Want to know how to test a newfangled turntable already acknowledged as having established technology that can’t really be reinvented? Plug it in and wind it up, literally.
Starting a Palmer turntable requires you to interact with it, much like winding a mechanical watch. ‘It soon becomes second nature to spin the platter with just the right amount of force so that it is running to speed instantly,’ says British designer Jon Palmer.
Like a fine watch movement, the rather ‘unfashionable’ AC synchronous motors find the delicate balance between drag and inertia.

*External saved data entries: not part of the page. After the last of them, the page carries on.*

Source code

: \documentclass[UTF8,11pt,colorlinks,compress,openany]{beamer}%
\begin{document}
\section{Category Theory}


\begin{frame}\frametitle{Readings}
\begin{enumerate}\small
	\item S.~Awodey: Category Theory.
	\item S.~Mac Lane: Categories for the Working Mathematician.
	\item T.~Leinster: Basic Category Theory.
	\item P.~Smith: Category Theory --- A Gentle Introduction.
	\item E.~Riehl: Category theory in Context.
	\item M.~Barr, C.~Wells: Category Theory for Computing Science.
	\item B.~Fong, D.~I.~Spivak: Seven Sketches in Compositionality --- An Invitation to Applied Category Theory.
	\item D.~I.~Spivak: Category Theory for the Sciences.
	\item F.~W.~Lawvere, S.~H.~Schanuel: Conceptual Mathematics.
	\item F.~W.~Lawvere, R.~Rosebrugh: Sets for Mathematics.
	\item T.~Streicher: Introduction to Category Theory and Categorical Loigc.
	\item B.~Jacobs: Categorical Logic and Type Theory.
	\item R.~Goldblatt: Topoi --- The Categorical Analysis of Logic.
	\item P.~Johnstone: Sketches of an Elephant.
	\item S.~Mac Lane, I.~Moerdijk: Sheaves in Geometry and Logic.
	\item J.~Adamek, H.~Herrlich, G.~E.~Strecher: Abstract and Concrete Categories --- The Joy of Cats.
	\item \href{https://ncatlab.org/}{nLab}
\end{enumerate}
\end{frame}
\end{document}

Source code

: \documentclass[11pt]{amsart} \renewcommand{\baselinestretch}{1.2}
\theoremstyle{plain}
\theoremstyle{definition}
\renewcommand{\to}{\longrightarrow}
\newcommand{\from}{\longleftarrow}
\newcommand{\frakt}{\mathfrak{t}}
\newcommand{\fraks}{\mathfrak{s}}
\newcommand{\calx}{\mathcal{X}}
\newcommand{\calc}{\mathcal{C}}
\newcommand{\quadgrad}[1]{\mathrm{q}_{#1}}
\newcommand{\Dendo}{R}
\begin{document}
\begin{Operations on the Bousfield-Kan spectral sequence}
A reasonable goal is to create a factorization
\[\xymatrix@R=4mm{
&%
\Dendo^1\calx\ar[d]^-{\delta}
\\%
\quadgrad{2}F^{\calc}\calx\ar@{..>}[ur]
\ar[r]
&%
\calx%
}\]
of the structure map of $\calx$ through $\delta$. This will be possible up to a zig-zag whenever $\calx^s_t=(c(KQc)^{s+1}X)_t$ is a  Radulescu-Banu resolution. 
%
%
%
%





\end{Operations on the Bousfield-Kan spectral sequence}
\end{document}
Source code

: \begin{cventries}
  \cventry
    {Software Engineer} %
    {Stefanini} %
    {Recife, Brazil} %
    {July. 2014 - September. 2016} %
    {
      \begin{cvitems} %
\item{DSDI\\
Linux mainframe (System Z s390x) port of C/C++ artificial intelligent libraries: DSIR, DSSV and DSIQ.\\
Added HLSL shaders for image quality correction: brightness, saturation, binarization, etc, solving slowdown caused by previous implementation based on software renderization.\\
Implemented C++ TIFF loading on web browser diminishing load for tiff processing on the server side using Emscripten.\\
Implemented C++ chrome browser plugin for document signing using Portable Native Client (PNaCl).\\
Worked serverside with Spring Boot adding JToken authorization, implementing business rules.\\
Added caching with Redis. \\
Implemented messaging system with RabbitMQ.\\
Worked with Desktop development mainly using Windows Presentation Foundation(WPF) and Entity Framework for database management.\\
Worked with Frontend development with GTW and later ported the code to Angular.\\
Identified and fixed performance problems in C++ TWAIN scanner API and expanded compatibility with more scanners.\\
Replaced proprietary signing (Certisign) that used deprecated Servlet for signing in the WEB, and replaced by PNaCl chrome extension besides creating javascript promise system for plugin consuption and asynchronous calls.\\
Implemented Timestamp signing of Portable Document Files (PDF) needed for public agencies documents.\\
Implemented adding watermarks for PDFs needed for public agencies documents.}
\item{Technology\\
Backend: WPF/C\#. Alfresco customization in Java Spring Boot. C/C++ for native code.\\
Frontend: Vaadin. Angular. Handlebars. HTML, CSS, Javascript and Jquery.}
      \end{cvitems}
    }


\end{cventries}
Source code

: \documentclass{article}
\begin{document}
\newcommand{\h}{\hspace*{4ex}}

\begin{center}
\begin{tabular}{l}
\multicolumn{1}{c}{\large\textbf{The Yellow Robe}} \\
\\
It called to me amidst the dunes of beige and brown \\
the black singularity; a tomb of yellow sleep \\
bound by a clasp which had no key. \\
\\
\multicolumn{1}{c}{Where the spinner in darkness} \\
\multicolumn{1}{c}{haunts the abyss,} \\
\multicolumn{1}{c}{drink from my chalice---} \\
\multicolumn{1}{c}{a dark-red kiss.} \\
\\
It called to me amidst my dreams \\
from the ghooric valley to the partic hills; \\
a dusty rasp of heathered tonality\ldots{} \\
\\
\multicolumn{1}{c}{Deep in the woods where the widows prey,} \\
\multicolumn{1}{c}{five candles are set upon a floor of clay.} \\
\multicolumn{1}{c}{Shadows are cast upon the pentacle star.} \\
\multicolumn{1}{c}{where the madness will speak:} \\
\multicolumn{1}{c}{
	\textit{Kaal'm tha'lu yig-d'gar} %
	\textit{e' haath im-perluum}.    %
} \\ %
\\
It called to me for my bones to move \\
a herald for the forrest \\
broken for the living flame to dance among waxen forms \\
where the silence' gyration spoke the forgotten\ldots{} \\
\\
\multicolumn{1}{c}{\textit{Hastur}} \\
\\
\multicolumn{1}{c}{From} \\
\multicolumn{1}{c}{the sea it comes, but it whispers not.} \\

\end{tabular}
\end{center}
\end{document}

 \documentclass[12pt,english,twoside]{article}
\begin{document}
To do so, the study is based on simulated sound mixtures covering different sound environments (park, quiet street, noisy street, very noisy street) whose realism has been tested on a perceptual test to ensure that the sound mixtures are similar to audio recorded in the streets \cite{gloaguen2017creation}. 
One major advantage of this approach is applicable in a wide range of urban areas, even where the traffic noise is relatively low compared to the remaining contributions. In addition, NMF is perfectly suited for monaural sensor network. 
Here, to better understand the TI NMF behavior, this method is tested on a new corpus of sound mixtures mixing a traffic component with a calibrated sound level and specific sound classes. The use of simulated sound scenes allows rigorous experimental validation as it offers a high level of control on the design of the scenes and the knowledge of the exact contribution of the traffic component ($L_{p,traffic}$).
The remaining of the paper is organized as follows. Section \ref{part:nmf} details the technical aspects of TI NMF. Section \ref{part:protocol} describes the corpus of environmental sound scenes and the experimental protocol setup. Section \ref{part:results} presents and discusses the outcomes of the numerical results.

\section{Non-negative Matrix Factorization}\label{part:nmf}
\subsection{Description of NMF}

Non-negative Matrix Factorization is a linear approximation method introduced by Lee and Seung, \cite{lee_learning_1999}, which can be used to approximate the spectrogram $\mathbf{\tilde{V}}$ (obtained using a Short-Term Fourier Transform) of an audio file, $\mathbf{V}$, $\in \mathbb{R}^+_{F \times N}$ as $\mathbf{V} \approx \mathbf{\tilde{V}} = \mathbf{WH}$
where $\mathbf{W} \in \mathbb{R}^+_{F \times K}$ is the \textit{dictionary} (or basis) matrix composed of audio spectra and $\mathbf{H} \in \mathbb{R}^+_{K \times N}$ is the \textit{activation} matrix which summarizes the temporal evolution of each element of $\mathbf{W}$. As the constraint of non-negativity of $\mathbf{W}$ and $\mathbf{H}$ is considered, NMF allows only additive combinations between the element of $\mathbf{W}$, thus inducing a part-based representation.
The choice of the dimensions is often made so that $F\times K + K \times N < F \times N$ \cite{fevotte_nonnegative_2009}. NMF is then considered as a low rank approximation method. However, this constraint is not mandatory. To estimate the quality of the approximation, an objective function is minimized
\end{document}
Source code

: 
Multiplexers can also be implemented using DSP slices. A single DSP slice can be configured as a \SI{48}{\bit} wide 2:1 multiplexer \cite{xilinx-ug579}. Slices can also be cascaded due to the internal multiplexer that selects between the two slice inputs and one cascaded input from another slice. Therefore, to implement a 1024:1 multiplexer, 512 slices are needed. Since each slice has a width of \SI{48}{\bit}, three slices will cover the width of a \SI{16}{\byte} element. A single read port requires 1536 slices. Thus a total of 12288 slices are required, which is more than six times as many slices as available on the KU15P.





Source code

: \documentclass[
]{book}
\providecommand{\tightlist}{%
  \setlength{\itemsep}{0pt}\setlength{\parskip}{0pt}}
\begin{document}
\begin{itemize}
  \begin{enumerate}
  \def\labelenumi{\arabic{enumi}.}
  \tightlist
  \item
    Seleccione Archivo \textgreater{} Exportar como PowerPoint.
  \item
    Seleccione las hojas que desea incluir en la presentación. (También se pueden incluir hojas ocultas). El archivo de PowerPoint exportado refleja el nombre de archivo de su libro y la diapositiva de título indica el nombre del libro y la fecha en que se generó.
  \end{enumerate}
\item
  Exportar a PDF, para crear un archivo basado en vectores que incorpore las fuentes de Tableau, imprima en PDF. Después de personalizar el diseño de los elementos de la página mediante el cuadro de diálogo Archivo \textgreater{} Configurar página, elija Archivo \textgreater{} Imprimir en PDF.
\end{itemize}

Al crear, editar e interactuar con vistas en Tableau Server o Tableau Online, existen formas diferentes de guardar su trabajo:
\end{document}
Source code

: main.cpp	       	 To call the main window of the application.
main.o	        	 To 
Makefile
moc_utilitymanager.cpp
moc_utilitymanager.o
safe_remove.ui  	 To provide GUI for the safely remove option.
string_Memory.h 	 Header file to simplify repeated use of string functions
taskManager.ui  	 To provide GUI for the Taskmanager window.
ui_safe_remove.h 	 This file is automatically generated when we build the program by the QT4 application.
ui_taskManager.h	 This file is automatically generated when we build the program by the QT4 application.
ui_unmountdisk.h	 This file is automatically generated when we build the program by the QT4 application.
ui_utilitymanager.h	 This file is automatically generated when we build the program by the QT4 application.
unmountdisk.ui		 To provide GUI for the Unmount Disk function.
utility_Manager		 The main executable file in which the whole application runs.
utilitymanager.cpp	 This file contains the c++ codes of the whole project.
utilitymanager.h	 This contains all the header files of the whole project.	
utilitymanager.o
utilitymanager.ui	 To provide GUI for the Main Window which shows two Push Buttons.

Trusted for their proven ability as ‘very good timekeepers’ (the motors are used to power clocks and medical equipment accurately), they rely solely upon the frequency with which they are provided and cannot deviate from it.
The Absolute Sound’s reviewer Paul Seydor found that the new Palmer 2.5 ‘executed to the nines in each of its aspects’. ‘Tracking was outstanding, surface noise and all the other detritus of vinyl well suppressed. Whatever Palmer was up to here, in the 2.5 he translated it into listening experiences of beauty, precision, clarity and power.’ His Carmen (Bernstein/Deutsche Grammophon) played as ‘big, bold, and blazingly colourful as it should be’, while Duke Ellington’s Piano in the Foreground had a ‘startlingly reach-out-and-touch-it presence’.
The Palmer 2.5 is manufactured two at a time on an order-only basis.